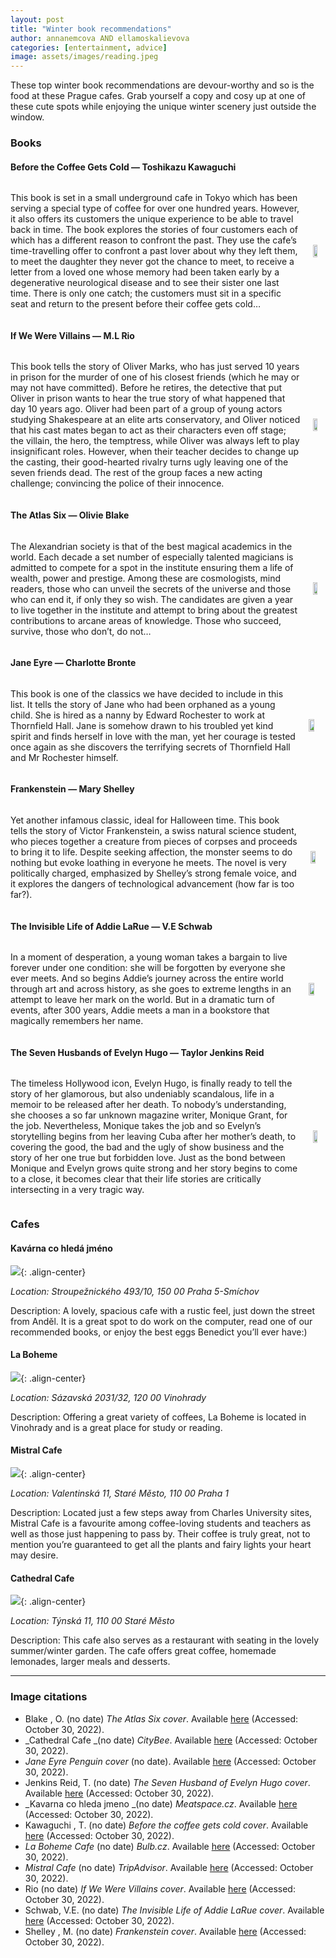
 ```yaml
---
layout: post
title: "Winter book recommendations"
author: annanemcova AND ellamoskalievova
categories: [entertainment, advice]
image: assets/images/reading.jpeg
---
```


These top winter book recommendations are devour-worthy and so is the food at these Prague cafes. Grab yourself a copy and cosy up at one of these cute spots while enjoying the unique winter scenery just outside the window.

### Books

#### Before the Coffee Gets Cold — Toshikazu Kawaguchi

<!-- create a div with three columns -->
<div style="display: flex; flex-direction: row; justify-content: space-between;">
<p>
This book is set in a small underground cafe in Tokyo which has been serving a special type of coffee for over one hundred years. However, it also offers its customers the unique experience to be able to travel back in time. The book explores the stories of four customers each of which has a different reason to confront the past. They use the cafe’s time-travelling offer to confront a past lover about why they left them, to meet the daughter they never got the chance to meet, to receive a letter from a loved one whose memory had been taken early by a degenerative neurological disease and to see their sister one last time. There is only one catch; the customers must sit in a specific seat and return to the present before their coffee gets cold…
</p>
<img src="/assets/images/book1.png" style="width: 33%; height: 33%; margin-top: auto; margin-bottom: auto; margin-left: 20px;" />
</div>

#### If We Were Villains — M.L Rio

<div style="display: flex; flex-direction: row; justify-content: space-between;">
<p>
This book tells the story of Oliver Marks, who has just served 10 years in prison for the murder of one of his closest friends (which he may or may not have committed). Before he retires, the detective that put Oliver in prison wants to hear the true story of what happened that day 10 years ago. Oliver had been part of a group of young actors studying Shakespeare at an elite arts conservatory, and Oliver noticed that his cast mates began to act as their characters even off stage; the villain, the hero, the temptress, while Oliver was always left to play insignificant roles. However, when their teacher decides to change up the casting, their good-hearted rivalry turns ugly leaving one of the seven friends dead. The rest of the group faces a new acting challenge; convincing the police of their innocence.
</p>
<img src="/assets/images/book2.png" style="width: 33%; height: 33%; margin-top: auto; margin-bottom: auto; margin-left: 20px;" />
</div>

#### The Atlas Six — Olivie Blake

<div style="display: flex; flex-direction: row; justify-content: space-between;">
<p>
The Alexandrian society is that of the best magical academics in the world. Each decade a set number of especially talented magicians is admitted to compete for a spot in the institute ensuring them a life of wealth, power and prestige. Among these are cosmologists, mind readers, those who can unveil the secrets of the universe and those who can end it, if only they so wish. The candidates are given a year to live together in the institute and attempt to bring about the greatest contributions to arcane areas of knowledge. Those who succeed, survive, those who don’t, do not…
</p>
<img src="/assets/images/book3.png" style="width: 33%; height: 33%; margin-top: auto; margin-bottom: auto; margin-left: 20px;" />
</div>

#### Jane Eyre — Charlotte Bronte

<div style="display: flex; flex-direction: row; justify-content: space-between;">
<p>
This book is one of the classics we have decided to include in this list. It tells the story of Jane who had been orphaned as a young child. She is hired as a nanny by Edward Rochester to work at Thornfield Hall. Jane is somehow drawn to his troubled yet kind spirit and finds herself in love with the man, yet her courage is tested once again as she discovers the terrifying secrets of Thornfield Hall and Mr Rochester himself.
</p>
<img src="/assets/images/book4.png" style="width: 33%; height: 33%; margin-top: auto; margin-bottom: auto; margin-left: 20px;" />
</div>


#### Frankenstein — Mary Shelley

<div style="display: flex; flex-direction: row; justify-content: space-between;">
<p>
Yet another infamous classic, ideal for Halloween time. This book tells the story of Victor Frankenstein, a swiss natural science student, who pieces together a creature from pieces of corpses and proceeds to bring it to life. Despite seeking affection, the monster seems to do nothing but evoke loathing in everyone he meets. The novel is very politically charged, emphasized by Shelley’s strong female voice, and it explores the dangers of technological advancement (how far is too far?).
</p>
<img src="/assets/images/book5.png" style="width: 33%; height: 33%; margin-top: auto; margin-bottom: auto; margin-left: 20px;" />
</div>


#### The Invisible Life of Addie LaRue — V.E Schwab

<div style="display: flex; flex-direction: row; justify-content: space-between;">
<p>
In a moment of desperation, a young woman takes a bargain to live forever under one condition: she will be forgotten by everyone she ever meets. And so begins Addie’s journey across the entire world through art and across history, as she goes to extreme lengths in an attempt to leave her mark on the world. But in a dramatic turn of events, after 300 years, Addie meets a man in a bookstore that magically remembers her name.
</p>
<img src="/assets/images/book6.png" style="width: 33%; height: 33%; margin-top: auto; margin-bottom: auto; margin-left: 20px;" />
</div>


#### The Seven Husbands of Evelyn Hugo — Taylor Jenkins Reid

<div style="display: flex; flex-direction: row; justify-content: space-between;">
<p>
The timeless Hollywood icon, Evelyn Hugo, is finally ready to tell the story of her glamorous, but also undeniably scandalous, life in a memoir to be released after her death. To nobody’s understanding, she chooses a so far unknown magazine writer, Monique Grant, for the job. Nevertheless, Monique takes the job and so Evelyn’s storytelling begins from her leaving Cuba after her mother’s death, to covering the good, the bad and the ugly of show business and the story of her one true but forbidden love. Just as the bond between Monique and Evelyn grows quite strong and her story begins to come to a close, it becomes clear that their life stories are critically intersecting in a very tragic way.
</p>
<img src="/assets/images/book7.png" style="width: 33%; height: 33%; margin-top: auto; margin-bottom: auto; margin-left: 20px;" />
</div>

### Cafes

#### Kavárna co hledá jméno

![](/assets/images/cafe1.png){: .align-center}

_Location: Stroupežnického 493/10, 150 00 Praha 5-Smíchov_

Description: A lovely, spacious cafe with a rustic feel, just down the street from Anděl. It is a great spot to do work on the computer, read one of our recommended books, or enjoy the best eggs Benedict you’ll ever have:)
​​

#### La Boheme

![](/assets/images/cafe2.png){: .align-center}

_Location: Sázavská 2031/32, 120 00 Vinohrady_

Description: Offering a great variety of coffees, La Boheme is located in Vinohrady and is a great place for study or reading.

#### Mistral Cafe

![](/assets/images/cafe3.png){: .align-center}

_Location: Valentinská 11, Staré Město, 110 00 Praha 1_

Description: Located just a few steps away from Charles University sites, Mistral Cafe is a favourite among coffee-loving students and teachers as well as those just happening to pass by. Their coffee is truly great, not to mention you’re guaranteed to get all the plants and fairy lights your heart may desire.

#### Cathedral Cafe

![](/assets/images/cafe4.png){: .align-center}

_Location: Týnská 11, 110 00 Staré Město_

Description: This cafe also serves as a restaurant with seating in the lovely summer/winter garden. The cafe offers great coffee, homemade lemonades, larger meals and desserts.

<hr>

### Image citations

- Blake , O. (no date) _The Atlas Six cover_. Available [here](https://i.gr-assets.com/images/S/compressed.photo.goodreads.com/books/1579241117l/50520939._SY475_.jpg) (Accessed: October 30, 2022).
- _Cathedral Cafe _(no date) _CityBee_. Available [here](https://c.citybee.cz/files/companydirectory/id11189/13335939_1770074946537630_1423993424956006148_n.jpg) (Accessed: October 30, 2022).
- _Jane Eyre Penguin cover_ (no date). Available [here](https://cdn2.penguin.com.au/covers/original/9780143106159.jpg) (Accessed: October 30, 2022).
- Jenkins Reid, T. (no date) _The Seven Husband of Evelyn Hugo cover_. Available [here](https://m.media-amazon.com/images/I/51hcBK1TlWL._SX329_BO1,204,203,200_.jpg) (Accessed: October 30, 2022).
- _Kavarna co hleda jmeno _(no date) _Meatspace.cz_. Available [here](https://www.meatspace.cz/site/assets/files/1270/kavarna_co_hleda_jmeno-meatspace-_j6.jpg) (Accessed: October 30, 2022).
- Kawaguchi , T. (no date) _Before the coffee gets cold cover_. Available [here](https://i.gr-assets.com/images/S/compressed.photo.goodreads.com/books/1582469388l/51603444._SX318_.jpg) (Accessed: October 30, 2022).
- _La Boheme Cafe_ (no date) _Bulb.cz_. Available [here](https://www.bulb.cz/files/2019/08/3ae7a9eda068146e46885a1012e4c972.jpg) (Accessed: October 30, 2022).
- _Mistral Cafe_ (no date) _TripAdvisor_. Available [here](https://media-cdn.tripadvisor.com/media/photo-s/25/ee/10/c9/mistral-cafe.jpg) (Accessed: October 30, 2022).
- Rio (no date) _If We Were Villains cover_. Available [here](https://www.booktopia.com.au/covers/big/9781250095282/0000/if-we-were-villains.jpg) (Accessed: October 30, 2022).
- Schwab, V.E. (no date) _The Invisible Life of Addie LaRue cover_. Available [here](https://i.gr-assets.com/images/S/compressed.photo.goodreads.com/books/1584633432l/50623864.jpg) (Accessed: October 30, 2022).
- Shelley , M. (no date) _Frankenstein cover_. Available [here](https://images.saymedia-content.com/.image/t_share/MTg2Nzg5MjA1NDcxNDcxMDg3/by-its-cover-frankenstein-by-mary-shelley.jpg) (Accessed: October 30, 2022).
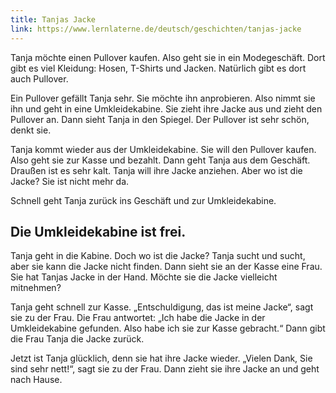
 ```yaml
---
title: Tanjas Jacke
link: https://www.lernlaterne.de/deutsch/geschichten/tanjas-jacke
---
```


Tanja möchte einen Pullover kaufen. Also geht sie in ein Modegeschäft. Dort gibt es viel Kleidung: Hosen, T-Shirts und Jacken. Natürlich gibt es dort auch Pullover.

Ein Pullover gefällt Tanja sehr. Sie möchte ihn anprobieren. Also nimmt sie ihn und geht in eine Umkleidekabine. Sie zieht ihre Jacke aus und zieht den Pullover an. Dann sieht Tanja in den Spiegel. Der Pullover ist sehr schön, denkt sie.

Tanja kommt wieder aus der Umkleidekabine. Sie will den Pullover kaufen. Also geht sie zur Kasse und bezahlt. Dann geht Tanja aus dem Geschäft. Draußen ist es sehr kalt. Tanja will ihre Jacke anziehen. Aber wo ist die Jacke? Sie ist nicht mehr da.

Schnell geht Tanja zurück ins Geschäft und zur Umkleidekabine.

## Die Umkleidekabine ist frei.

Tanja geht in die Kabine. Doch wo ist die Jacke? Tanja sucht und sucht, aber sie kann die Jacke nicht finden. Dann sieht sie an der Kasse eine Frau. Sie hat Tanjas Jacke in der Hand. Möchte sie die Jacke vielleicht mitnehmen?

Tanja geht schnell zur Kasse. „Entschuldigung, das ist meine Jacke“, sagt sie zu der Frau. Die Frau antwortet: „Ich habe die Jacke in der Umkleidekabine gefunden. Also habe ich sie zur Kasse gebracht.“ Dann gibt die Frau Tanja die Jacke zurück.

Jetzt ist Tanja glücklich, denn sie hat ihre Jacke wieder. „Vielen Dank, Sie sind sehr nett!“, sagt sie zu der Frau. Dann zieht sie ihre Jacke an und geht nach Hause.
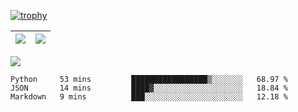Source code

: [![trophy](https://github-profile-trophy.vercel.app/?username=ocss884&column=7)](https://github.com/ocss884)

| <img align="center" src="https://github-readme-stats.vercel.app/api?username=ocss884&show_icons=true&hide_border=true" /> | <img align="center" src="https://github-readme-streak-stats.herokuapp.com?user=ocss884&hide_border=true&date_format=M%20j%5B%2C%20Y%5D&ring=7EDDCF&fire=7EDDCF" /> |
| ------------------------------------------------------------ | ------------------------------------------------------------ |

![](https://komarev.com/ghpvc/?username=ocss884&color=brightgreen)

<!--START_SECTION:waka-->

```text
Python     53 mins         █████████████████▒░░░░░░░   68.97 %
JSON       14 mins         ████▓░░░░░░░░░░░░░░░░░░░░   18.84 %
Markdown   9 mins          ███░░░░░░░░░░░░░░░░░░░░░░   12.18 %
```

<!--END_SECTION:waka-->
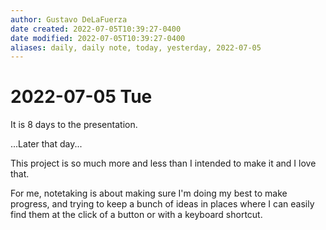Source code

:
 ```yaml
---
author: Gustavo DeLaFuerza
date created: 2022-07-05T10:39:27-0400
date modified: 2022-07-05T10:39:27-0400
aliases: daily, daily note, today, yesterday, 2022-07-05
---
```


# 2022-07-05 Tue

It is 8 days to the presentation.

...Later that day...

This project is so much more and less than I intended to make it and I love that. 

For me, notetaking is about making sure I'm doing my best to make progress, and trying to keep a bunch of ideas in places where I can easily find them at the click of a button or with a keyboard shortcut.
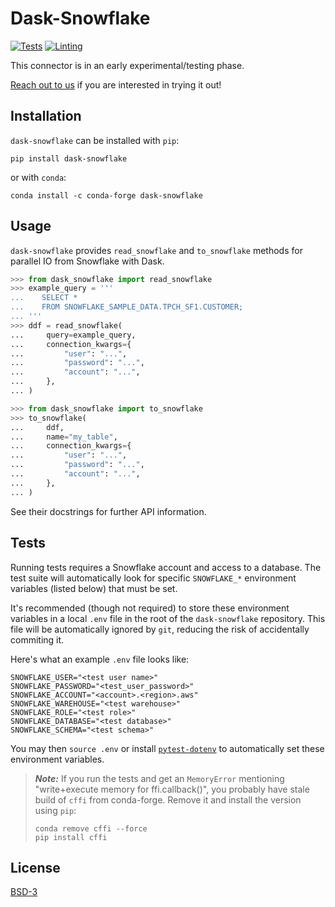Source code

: # Dask-Snowflake

[![Tests](https://github.com/coiled/dask-snowflake/actions/workflows/tests.yml/badge.svg)](https://github.com/coiled/dask-snowflake/actions/workflows/tests.yml)
[![Linting](https://github.com/coiled/dask-snowflake/actions/workflows/pre-commit.yml/badge.svg)](https://github.com/coiled/dask-snowflake/actions/workflows/pre-commit.yml)

This connector is in an early experimental/testing phase.

[Reach out to us](https://coiled.io/contact-us/) if you are interested in trying
it out!

## Installation

`dask-snowflake` can be installed with `pip`:

```shell
pip install dask-snowflake
```

or with `conda`:

```shell
conda install -c conda-forge dask-snowflake
```

## Usage

`dask-snowflake` provides `read_snowflake` and `to_snowflake` methods
for parallel IO from Snowflake with Dask.

```python
>>> from dask_snowflake import read_snowflake
>>> example_query = '''
...    SELECT *
...    FROM SNOWFLAKE_SAMPLE_DATA.TPCH_SF1.CUSTOMER;
... '''
>>> ddf = read_snowflake(
...     query=example_query,
...     connection_kwargs={
...         "user": "...",
...         "password": "...",
...         "account": "...",
...     },
... )
```

```python
>>> from dask_snowflake import to_snowflake
>>> to_snowflake(
...     ddf,
...     name="my_table",
...     connection_kwargs={
...         "user": "...",
...         "password": "...",
...         "account": "...",
...     },
... )
```

See their docstrings for further API information.

## Tests

Running tests requires a Snowflake account and access to a database.
The test suite will automatically look for specific `SNOWFLAKE_*`
environment variables (listed below) that must be set.

It's recommended (though not required) to store these environment variables
in a local `.env` file in the root of the `dask-snowflake` repository.
This file will be automatically ignored by `git`, reducing the risk of accidentally
commiting it.

Here's what an example `.env` file looks like:

```env
SNOWFLAKE_USER="<test user name>"
SNOWFLAKE_PASSWORD="<test_user_password>"
SNOWFLAKE_ACCOUNT="<account>.<region>.aws"
SNOWFLAKE_WAREHOUSE="<test warehouse>"
SNOWFLAKE_ROLE="<test role>"
SNOWFLAKE_DATABASE="<test database>"
SNOWFLAKE_SCHEMA="<test schema>"
```

You may then `source .env` or install [`pytest-dotenv`](https://github.com/quiqua/pytest-dotenv)
to automatically set these environment variables.

> **_Note:_**
> If you run the tests and get an `MemoryError` mentioning
> "write+execute memory for ffi.callback()", you probably have stale
> build of `cffi` from conda-forge. Remove it and install the version
> using `pip`:
>
> ```shell
> conda remove cffi --force
> pip install cffi
> ```

## License

[BSD-3](LICENSE)
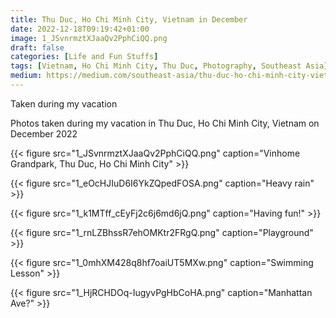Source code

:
 ```yaml
---
title: Thu Duc, Ho Chi Minh City, Vietnam in December
date: 2022-12-18T09:19:42+01:00
image: 1_JSvnrmztXJaaQv2PphCiQQ.png
draft: false
categories: [Life and Fun Stuffs]
tags: [Vietnam, Ho Chi Minh City, Thu Duc, Photography, Southeast Asia]
medium: https://medium.com/southeast-asia/thu-duc-ho-chi-minh-city-vietnam-in-december-5b6c02e31ca6
---
```


Taken during my vacation

Photos taken during my vacation in Thu Duc, Ho Chi Minh City, Vietnam on December 2022

{{< figure src="1_JSvnrmztXJaaQv2PphCiQQ.png" caption="Vinhome Grandpark, Thu Duc, Ho Chi Minh City" >}}

{{< figure src="1_eOcHJIuD6I6YkZQpedFOSA.png" caption="Heavy rain" >}}


{{< figure src="1_k1MTff_cEyFj2c6j6md6jQ.png" caption="Having fun!" >}}


{{< figure src="1_rnLZBhssR7ehOMKtr2FRgQ.png" caption="Playground" >}}


{{< figure src="1_0mhXM428q8hf7oaiUT5MXw.png" caption="Swimming Lesson" >}}


{{< figure src="1_HjRCHDOq-IugyvPgHbCoHA.png" caption="Manhattan Ave?" >}}

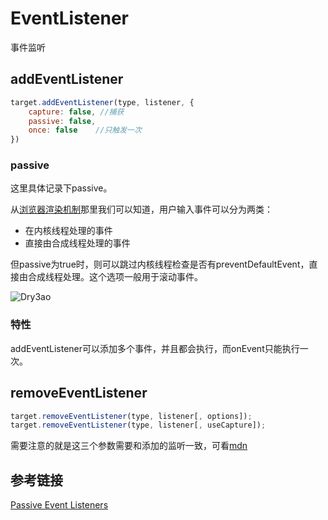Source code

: # EventListener

事件监听

## addEventListener

```js
target.addEventListener(type, listener, {
    capture: false, //捕获
    passive: false, 
    once: false    //只触发一次
})
```

### passive

这里具体记录下passive。

从[浏览器渲染机制](/brower/render.html#chrome线程化渲染框架)那里我们可以知道，用户输入事件可以分为两类：

- 在内核线程处理的事件
- 直接由合成线程处理的事件

但passive为true时，则可以跳过内核线程检查是否有preventDefaultEvent，直接由合成线程处理。这个选项一般用于滚动事件。

![Dry3ao](https://zhuduanlei-1256381138.cos.ap-guangzhou.myqcloud.com/uPic/Dry3ao.png)

### 特性

addEventListener可以添加多个事件，并且都会执行，而onEvent只能执行一次。

## removeEventListener

```js
target.removeEventListener(type, listener[, options]);
target.removeEventListener(type, listener[, useCapture]);
```

需要注意的就是这三个参数需要和添加的监听一致，可看[mdn](https://developer.mozilla.org/zh-CN/docs/Web/API/EventTarget/removeEventListener)

## 参考链接

[Passive Event Listeners](https://blog.csdn.net/dj0379/article/details/52883315)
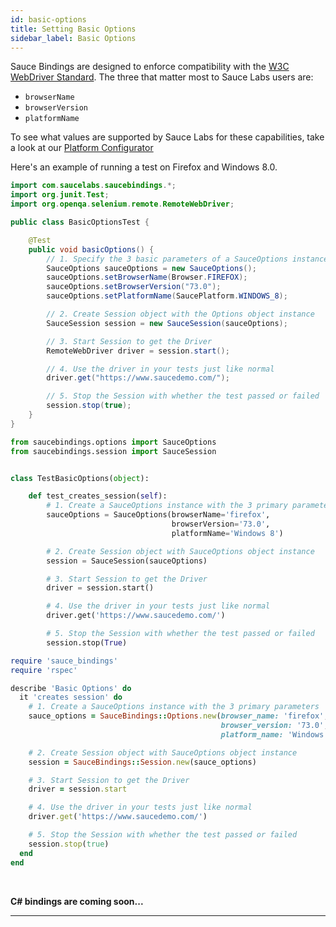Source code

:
 ```yaml
---
id: basic-options
title: Setting Basic Options
sidebar_label: Basic Options
---
```


Sauce Bindings are designed to enforce compatibility with the [W3C WebDriver Standard](https://www.w3.org/TR/webdriver/).
 The three that matter most to Sauce Labs users are: 
* `browserName`
* `browserVersion`
* `platformName`

To see what values are supported by Sauce Labs for these capabilities, take a look at our
[Platform Configurator](https://wiki.saucelabs.com/display/DOCS/Platform+Configurator#/)

Here's an example of running a test on Firefox and Windows 8.0.

<!--DOCUSAURUS_CODE_TABS-->
<!--Java-->

```java
import com.saucelabs.saucebindings.*;
import org.junit.Test;
import org.openqa.selenium.remote.RemoteWebDriver;

public class BasicOptionsTest {

    @Test
    public void basicOptions() {
        // 1. Specify the 3 basic parameters of a SauceOptions instance
        SauceOptions sauceOptions = new SauceOptions();
        sauceOptions.setBrowserName(Browser.FIREFOX);
        sauceOptions.setBrowserVersion("73.0");
        sauceOptions.setPlatformName(SaucePlatform.WINDOWS_8);

        // 2. Create Session object with the Options object instance
        SauceSession session = new SauceSession(sauceOptions);

        // 3. Start Session to get the Driver
        RemoteWebDriver driver = session.start();

        // 4. Use the driver in your tests just like normal
        driver.get("https://www.saucedemo.com/");

        // 5. Stop the Session with whether the test passed or failed
        session.stop(true);
    }
}
```

<!--Python-->
```python
from saucebindings.options import SauceOptions
from saucebindings.session import SauceSession


class TestBasicOptions(object):

    def test_creates_session(self):
        # 1. Create a SauceOptions instance with the 3 primary parameters
        sauceOptions = SauceOptions(browserName='firefox',
                                    browserVersion='73.0',
                                    platformName='Windows 8')

        # 2. Create Session object with SauceOptions object instance
        session = SauceSession(sauceOptions)

        # 3. Start Session to get the Driver
        driver = session.start()

        # 4. Use the driver in your tests just like normal
        driver.get('https://www.saucedemo.com/')

        # 5. Stop the Session with whether the test passed or failed
        session.stop(True)
```
<!--Ruby-->
```ruby
require 'sauce_bindings'
require 'rspec'

describe 'Basic Options' do
  it 'creates session' do
    # 1. Create a SauceOptions instance with the 3 primary parameters
    sauce_options = SauceBindings::Options.new(browser_name: 'firefox',
                                               browser_version: '73.0',
                                               platform_name: 'Windows 8')

    # 2. Create Session object with SauceOptions object instance
    session = SauceBindings::Session.new(sauce_options)

    # 3. Start Session to get the Driver
    driver = session.start

    # 4. Use the driver in your tests just like normal
    driver.get('https://www.saucedemo.com/')

    # 5. Stop the Session with whether the test passed or failed
    session.stop(true)
  end
end
```
<!--C#-->
<br />

**C# bindings are coming soon...**

<!--END_DOCUSAURUS_CODE_TABS-->

___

------------------------------------------------------------------------

• [How to complete this task] Determine how many lines in the records above hold the word "sagt", and answer with that number only.

• [Result of the exercise] 2